Problem description: Your whole answer should be the number of lines in the material below that include the word "sigma".

··········

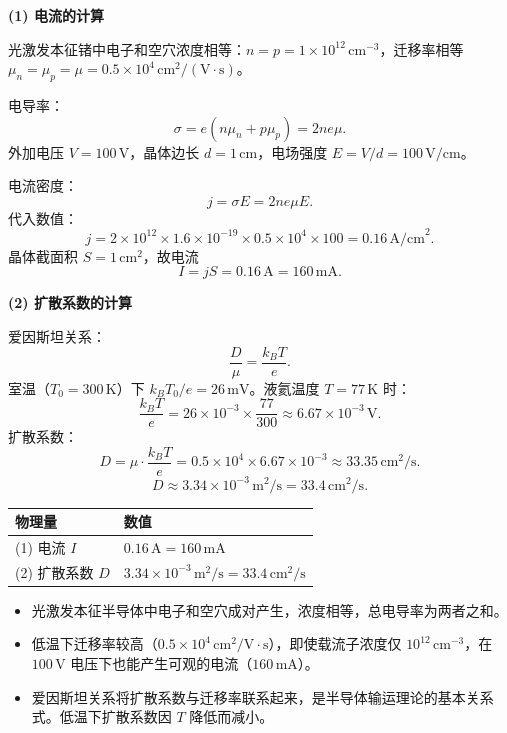 \begin{derivationbox}[标准解题过程]
\textbf{(1) 电流的计算}

光激发本征锗中电子和空穴浓度相等：$n=p=1\times10^{12}\,\text{cm}^{-3}$，迁移率相等 $\mu_n=\mu_p=\mu=0.5\times10^4\,\text{cm}^2/(\text{V}\cdot\text{s})$。

电导率：
\[
\sigma=e(n\mu_n+p\mu_p)=2ne\mu.
\]
外加电压 $V=100\,\text{V}$，晶体边长 $d=1\,\text{cm}$，电场强度 $E=V/d=100\,\text{V/cm}$。

电流密度：
\[
j=\sigma E=2ne\mu E.
\]
代入数值：
\[
j=2\times10^{12}\times1.6\times10^{-19}\times0.5\times10^4\times100=0.16\,\text{A/cm}^2.
\]
晶体截面积 $S=1\,\text{cm}^2$，故电流
\begin{equation}
\boxed{I=jS=0.16\,\text{A}=160\,\text{mA}.}
\end{equation}

\textbf{(2) 扩散系数的计算}

爱因斯坦关系：
\[
\frac{D}{\mu}=\frac{k_BT}{e}.
\]
室温（$T_0=300\,\text{K}$）下 $k_BT_0/e=26\,\text{mV}$。液氦温度 $T=77\,\text{K}$ 时：
\[
\frac{k_BT}{e}=26\times10^{-3}\times\frac{77}{300}\approx6.67\times10^{-3}\,\text{V}.
\]
扩散系数：
\[
D=\mu\cdot\frac{k_BT}{e}=0.5\times10^4\times6.67\times10^{-3}\approx33.35\,\text{cm}^2/\text{s}.
\]
\begin{equation}
\boxed{D\approx3.34\times10^{-3}\,\text{m}^2/\text{s}=33.4\,\text{cm}^2/\text{s}.}
\end{equation}
\end{derivationbox}

\begin{formulabox}[答案汇总]
\begin{center}
\begin{tabular}{ll}
\toprule
\textbf{物理量} & \textbf{数值} \\
\midrule
(1) 电流 $I$ & $0.16\,\text{A}=160\,\text{mA}$ \\
(2) 扩散系数 $D$ & $3.34\times10^{-3}\,\text{m}^2/\text{s}=33.4\,\text{cm}^2/\text{s}$ \\
\bottomrule
\end{tabular}
\end{center}
\end{formulabox}

\begin{insightbox}[物理图像]
\begin{itemize}
    \item 光激发本征半导体中电子和空穴成对产生，浓度相等，总电导率为两者之和。
    \item 低温下迁移率较高（$0.5\times10^4\,\text{cm}^2/\text{V}\cdot\text{s}$），即使载流子浓度仅 $10^{12}\,\text{cm}^{-3}$，在 $100\,\text{V}$ 电压下也能产生可观的电流（$160\,\text{mA}$）。
    \item 爱因斯坦关系将扩散系数与迁移率联系起来，是半导体输运理论的基本关系式。低温下扩散系数因 $T$ 降低而减小。
\end{itemize}
\end{insightbox}
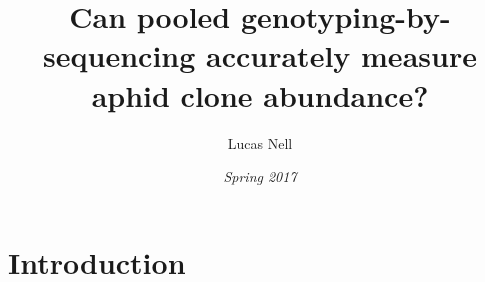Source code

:  
\iffalse
cd ./_paper
xelatex paper && biber paper && xelatex paper
rm *.log *.bcf *.aux *.bbl *.blg *.run.xml
\fi





\title{\vspace*{-3ex}Can pooled genotyping-by-sequencing accurately measure aphid clone 
abundance?}
\author{Lucas Nell}
\date{\vspace*{-3ex}\emph{Spring 2017}}



\maketitle

\raggedright

\section{Introduction}








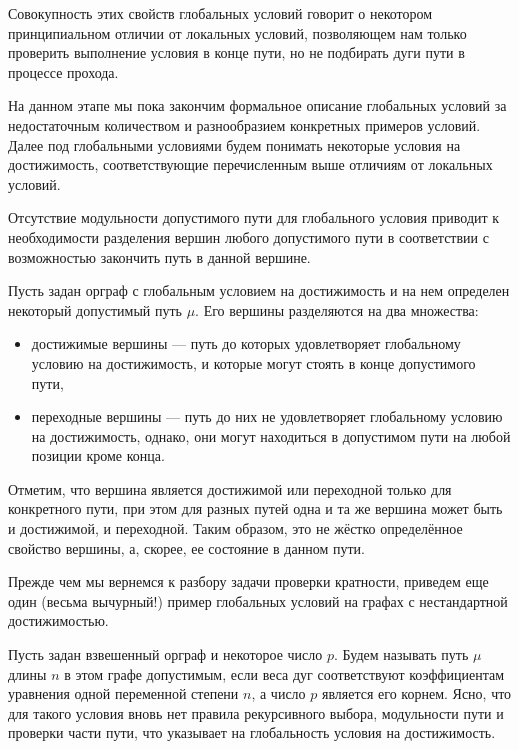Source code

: Совокупность этих свойств глобальных условий говорит о некотором принципиальном отличии от локальных условий, позволяющем нам только проверить выполнение условия в конце пути, но не подбирать дуги пути в процессе прохода. 

На данном этапе мы пока закончим формальное описание глобальных условий за недостаточным количеством и разнообразием конкретных примеров условий. Далее под глобальными условиями будем понимать некоторые условия на достижимость, соответствующие перечисленным выше отличиям от локальных условий.   

Отсутствие модульности допустимого пути для глобального условия приводит к необходимости разделения вершин любого допустимого пути в соответствии с возможностью закончить путь в данной вершине. 

\newpage

\begin{definition}
	Пусть задан орграф с глобальным условием на достижимость и на нем определен некоторый допустимый путь $\mu$. Его вершины разделяются на два множества:
	\begin{itemize}
		\item достижимые вершины --- путь до которых удовлетворяет глобальному условию на достижимость, и которые могут стоять в конце допустимого пути,
		\item переходные вершины --- путь до них не удовлетворяет глобальному условию на достижимость, однако, они могут находиться в допустимом пути на любой позиции кроме конца.
	\end{itemize}
\end{definition}

Отметим, что вершина является достижимой или переходной только для конкретного пути, при этом для разных путей одна и та же вершина может быть и достижимой, и переходной. Таким образом, это не жёстко определённое свойство вершины, а, скорее, ее состояние в данном пути. 

Прежде чем мы вернемся к разбору задачи проверки кратности, приведем еще один (весьма вычурный!) пример глобальных условий на графах с нестандартной достижимостью.

Пусть задан взвешенный орграф и некоторое число $p$. Будем называть путь $\mu$ длины $n$ в этом графе допустимым, если веса дуг соответствуют коэффициентам уравнения одной переменной степени $n$, а число $p$ является его корнем. Ясно, что для такого условия вновь нет правила рекурсивного выбора, модульности пути и проверки части пути, что указывает на глобальность условия на достижимость. 


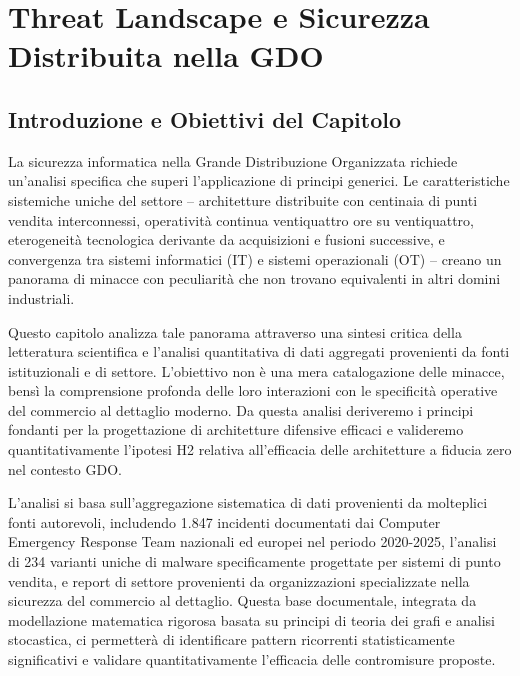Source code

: \chapter{Threat Landscape e Sicurezza Distribuita nella GDO}
\label{cap2_threat_landscape}

\section{Introduzione e Obiettivi del Capitolo}

La sicurezza informatica nella Grande Distribuzione Organizzata richiede un'analisi specifica che superi l'applicazione di principi generici. Le caratteristiche sistemiche uniche del settore – architetture distribuite con centinaia di punti vendita interconnessi, operatività continua ventiquattro ore su ventiquattro, eterogeneità tecnologica derivante da acquisizioni e fusioni successive, e convergenza tra sistemi informatici (IT) e sistemi operazionali (OT) – creano un panorama di minacce con peculiarità che non trovano equivalenti in altri domini industriali.

Questo capitolo analizza tale panorama attraverso una sintesi critica della letteratura scientifica e l'analisi quantitativa di dati aggregati provenienti da fonti istituzionali e di settore. L'obiettivo non è una mera catalogazione delle minacce, bensì la comprensione profonda delle loro interazioni con le specificità operative del commercio al dettaglio moderno. Da questa analisi deriveremo i principi fondanti per la progettazione di architetture difensive efficaci e valideremo quantitativamente l'ipotesi H2 relativa all'efficacia delle architetture a fiducia zero nel contesto GDO.

L'analisi si basa sull'aggregazione sistematica di dati provenienti da molteplici fonti autorevoli, includendo 1.847 incidenti documentati dai Computer Emergency Response Team nazionali ed europei nel periodo 2020-2025\autocite{enisa2024threat,verizon2024}, l'analisi di 234 varianti uniche di malware specificamente progettate per sistemi di punto vendita\autocite{groupib2024}, e report di settore provenienti da organizzazioni specializzate nella sicurezza del commercio al dettaglio. Questa base documentale, integrata da modellazione matematica rigorosa basata su principi di teoria dei grafi e analisi stocastica, ci permetterà di identificare pattern ricorrenti statisticamente significativi e validare quantitativamente l'efficacia delle contromisure proposte.

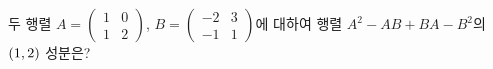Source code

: 두 행렬 $A=\begin{pmatrix} 1 & 0 \\ 1 & 2 \end{pmatrix}$, $B=\begin{pmatrix} -2 & 3 \\ -1 & 1 \end{pmatrix}$에 대하여 행렬 $A^2-AB+BA-B^2$의 $(1{,}\mkern3mu\mathopen{}2)$ 성분은?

··········

Solution to this exercise: 2